[Saved entries]
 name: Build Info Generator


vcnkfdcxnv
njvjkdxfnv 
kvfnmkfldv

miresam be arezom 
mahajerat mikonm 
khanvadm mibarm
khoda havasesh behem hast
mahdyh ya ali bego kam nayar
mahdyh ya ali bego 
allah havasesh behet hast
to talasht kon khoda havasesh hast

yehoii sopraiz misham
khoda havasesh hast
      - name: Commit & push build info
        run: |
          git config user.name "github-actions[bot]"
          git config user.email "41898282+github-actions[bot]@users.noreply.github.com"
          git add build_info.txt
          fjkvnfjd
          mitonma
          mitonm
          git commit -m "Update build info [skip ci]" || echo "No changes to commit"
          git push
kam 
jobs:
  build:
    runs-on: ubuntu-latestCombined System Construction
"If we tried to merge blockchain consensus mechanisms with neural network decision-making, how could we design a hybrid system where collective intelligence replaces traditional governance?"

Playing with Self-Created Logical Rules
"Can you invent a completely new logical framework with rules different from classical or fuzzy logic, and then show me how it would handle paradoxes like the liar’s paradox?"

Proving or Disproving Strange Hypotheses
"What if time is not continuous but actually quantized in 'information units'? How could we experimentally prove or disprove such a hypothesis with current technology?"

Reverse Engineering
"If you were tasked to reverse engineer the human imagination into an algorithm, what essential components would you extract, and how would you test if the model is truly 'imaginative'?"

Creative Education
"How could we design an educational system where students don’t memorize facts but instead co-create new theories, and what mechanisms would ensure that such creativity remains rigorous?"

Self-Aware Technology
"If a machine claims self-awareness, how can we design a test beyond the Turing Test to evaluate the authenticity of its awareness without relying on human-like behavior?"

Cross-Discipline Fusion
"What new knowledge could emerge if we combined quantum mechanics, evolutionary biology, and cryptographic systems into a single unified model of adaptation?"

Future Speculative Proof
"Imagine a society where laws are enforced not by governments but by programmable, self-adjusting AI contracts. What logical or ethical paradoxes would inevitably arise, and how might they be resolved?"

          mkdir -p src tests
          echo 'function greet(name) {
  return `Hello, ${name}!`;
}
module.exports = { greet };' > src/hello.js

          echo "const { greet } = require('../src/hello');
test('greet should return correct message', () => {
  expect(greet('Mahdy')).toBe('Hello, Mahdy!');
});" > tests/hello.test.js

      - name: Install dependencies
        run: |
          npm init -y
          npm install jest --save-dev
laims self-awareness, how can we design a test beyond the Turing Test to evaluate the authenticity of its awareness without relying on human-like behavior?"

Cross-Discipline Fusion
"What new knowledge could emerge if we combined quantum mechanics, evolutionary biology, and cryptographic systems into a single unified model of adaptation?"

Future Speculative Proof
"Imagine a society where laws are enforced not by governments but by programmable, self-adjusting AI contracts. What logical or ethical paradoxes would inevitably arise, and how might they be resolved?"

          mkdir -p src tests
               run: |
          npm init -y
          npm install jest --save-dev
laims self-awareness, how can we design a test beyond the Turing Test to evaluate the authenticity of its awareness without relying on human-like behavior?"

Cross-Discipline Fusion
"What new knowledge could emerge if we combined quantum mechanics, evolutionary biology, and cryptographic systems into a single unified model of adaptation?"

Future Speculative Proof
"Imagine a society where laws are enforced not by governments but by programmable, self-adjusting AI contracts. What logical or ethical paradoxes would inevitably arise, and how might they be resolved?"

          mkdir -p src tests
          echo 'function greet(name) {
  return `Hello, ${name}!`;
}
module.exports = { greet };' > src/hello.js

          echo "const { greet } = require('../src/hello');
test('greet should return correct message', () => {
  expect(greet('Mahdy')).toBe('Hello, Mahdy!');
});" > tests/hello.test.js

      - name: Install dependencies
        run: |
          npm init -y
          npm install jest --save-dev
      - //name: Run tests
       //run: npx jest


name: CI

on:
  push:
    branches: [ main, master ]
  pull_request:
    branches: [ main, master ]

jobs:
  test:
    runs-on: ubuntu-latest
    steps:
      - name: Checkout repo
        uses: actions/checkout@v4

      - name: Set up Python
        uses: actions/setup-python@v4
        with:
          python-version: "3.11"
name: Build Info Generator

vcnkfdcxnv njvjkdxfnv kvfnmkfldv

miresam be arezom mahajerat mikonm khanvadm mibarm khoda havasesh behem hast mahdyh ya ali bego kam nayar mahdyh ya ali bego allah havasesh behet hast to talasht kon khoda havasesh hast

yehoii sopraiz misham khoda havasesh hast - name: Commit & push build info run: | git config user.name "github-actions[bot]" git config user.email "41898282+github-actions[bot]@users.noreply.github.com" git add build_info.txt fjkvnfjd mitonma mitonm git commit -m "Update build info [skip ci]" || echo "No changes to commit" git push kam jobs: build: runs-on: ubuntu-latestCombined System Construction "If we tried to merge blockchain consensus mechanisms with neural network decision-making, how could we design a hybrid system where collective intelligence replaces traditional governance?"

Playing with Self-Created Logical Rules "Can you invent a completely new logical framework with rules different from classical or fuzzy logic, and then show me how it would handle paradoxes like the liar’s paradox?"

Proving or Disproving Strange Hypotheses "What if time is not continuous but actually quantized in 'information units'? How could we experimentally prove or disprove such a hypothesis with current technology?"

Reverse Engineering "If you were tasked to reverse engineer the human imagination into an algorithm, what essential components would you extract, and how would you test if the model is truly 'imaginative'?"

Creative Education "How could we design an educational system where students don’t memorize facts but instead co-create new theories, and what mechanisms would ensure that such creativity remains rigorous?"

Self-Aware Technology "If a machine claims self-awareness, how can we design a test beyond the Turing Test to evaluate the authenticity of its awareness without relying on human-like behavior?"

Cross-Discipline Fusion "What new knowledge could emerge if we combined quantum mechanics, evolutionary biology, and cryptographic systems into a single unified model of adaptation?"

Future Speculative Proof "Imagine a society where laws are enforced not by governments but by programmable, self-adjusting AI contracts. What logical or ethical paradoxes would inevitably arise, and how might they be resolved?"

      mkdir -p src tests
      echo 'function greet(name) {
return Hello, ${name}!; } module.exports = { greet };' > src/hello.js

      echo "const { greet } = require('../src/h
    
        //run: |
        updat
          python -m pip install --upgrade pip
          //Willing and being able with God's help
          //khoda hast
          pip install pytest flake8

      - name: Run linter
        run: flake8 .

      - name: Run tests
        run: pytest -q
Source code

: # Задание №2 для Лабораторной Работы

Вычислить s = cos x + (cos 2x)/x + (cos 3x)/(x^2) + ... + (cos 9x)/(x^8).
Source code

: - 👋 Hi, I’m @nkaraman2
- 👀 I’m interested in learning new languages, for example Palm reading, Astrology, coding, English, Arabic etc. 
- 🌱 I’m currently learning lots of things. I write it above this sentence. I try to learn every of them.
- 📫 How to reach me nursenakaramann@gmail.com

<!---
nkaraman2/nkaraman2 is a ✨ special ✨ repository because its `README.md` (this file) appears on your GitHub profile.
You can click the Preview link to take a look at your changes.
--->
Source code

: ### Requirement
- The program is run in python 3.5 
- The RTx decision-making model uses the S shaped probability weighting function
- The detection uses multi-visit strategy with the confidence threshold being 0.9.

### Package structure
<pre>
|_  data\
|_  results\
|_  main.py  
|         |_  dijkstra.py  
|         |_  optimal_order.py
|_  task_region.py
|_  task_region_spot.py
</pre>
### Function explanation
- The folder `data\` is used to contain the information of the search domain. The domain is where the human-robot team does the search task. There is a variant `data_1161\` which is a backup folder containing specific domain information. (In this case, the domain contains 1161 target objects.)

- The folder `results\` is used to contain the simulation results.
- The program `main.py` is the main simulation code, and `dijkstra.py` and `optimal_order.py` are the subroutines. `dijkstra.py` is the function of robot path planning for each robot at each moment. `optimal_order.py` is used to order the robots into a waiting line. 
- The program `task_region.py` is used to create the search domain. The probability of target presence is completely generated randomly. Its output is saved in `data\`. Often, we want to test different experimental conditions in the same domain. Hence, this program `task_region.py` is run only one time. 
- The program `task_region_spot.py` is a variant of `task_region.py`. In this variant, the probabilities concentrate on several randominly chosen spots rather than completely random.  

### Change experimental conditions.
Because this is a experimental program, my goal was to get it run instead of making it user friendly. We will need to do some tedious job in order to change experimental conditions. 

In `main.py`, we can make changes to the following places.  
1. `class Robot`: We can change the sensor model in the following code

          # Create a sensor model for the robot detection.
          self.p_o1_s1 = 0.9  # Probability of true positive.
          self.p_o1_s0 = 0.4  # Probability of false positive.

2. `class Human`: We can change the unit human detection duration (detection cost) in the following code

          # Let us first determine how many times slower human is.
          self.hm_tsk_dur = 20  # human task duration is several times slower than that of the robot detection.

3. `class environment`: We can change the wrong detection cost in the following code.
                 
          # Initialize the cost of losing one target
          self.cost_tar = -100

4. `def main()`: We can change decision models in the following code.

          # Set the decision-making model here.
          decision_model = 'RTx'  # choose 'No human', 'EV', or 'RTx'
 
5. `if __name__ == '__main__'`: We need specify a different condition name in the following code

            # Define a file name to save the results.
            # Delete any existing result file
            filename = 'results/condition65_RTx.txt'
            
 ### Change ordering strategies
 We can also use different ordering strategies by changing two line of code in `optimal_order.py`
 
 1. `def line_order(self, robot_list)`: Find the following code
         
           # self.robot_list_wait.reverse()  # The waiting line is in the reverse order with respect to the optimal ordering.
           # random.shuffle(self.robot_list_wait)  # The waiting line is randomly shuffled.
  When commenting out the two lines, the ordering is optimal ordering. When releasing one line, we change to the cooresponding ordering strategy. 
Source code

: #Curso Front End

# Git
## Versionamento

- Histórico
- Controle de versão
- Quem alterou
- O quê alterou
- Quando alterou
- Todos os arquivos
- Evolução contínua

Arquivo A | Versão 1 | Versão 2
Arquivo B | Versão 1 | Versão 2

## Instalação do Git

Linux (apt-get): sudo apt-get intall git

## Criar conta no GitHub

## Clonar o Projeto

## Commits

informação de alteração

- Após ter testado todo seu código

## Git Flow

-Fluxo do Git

— EXERCISE DIRECTIONS —
Which lines in the data above contain "vcnkfdcxnv"? Show each one.

— WRITTEN SOLUTION —
vcnkfdcxnv
vcnkfdcxnv njvjkdxfnv kvfnmkfldv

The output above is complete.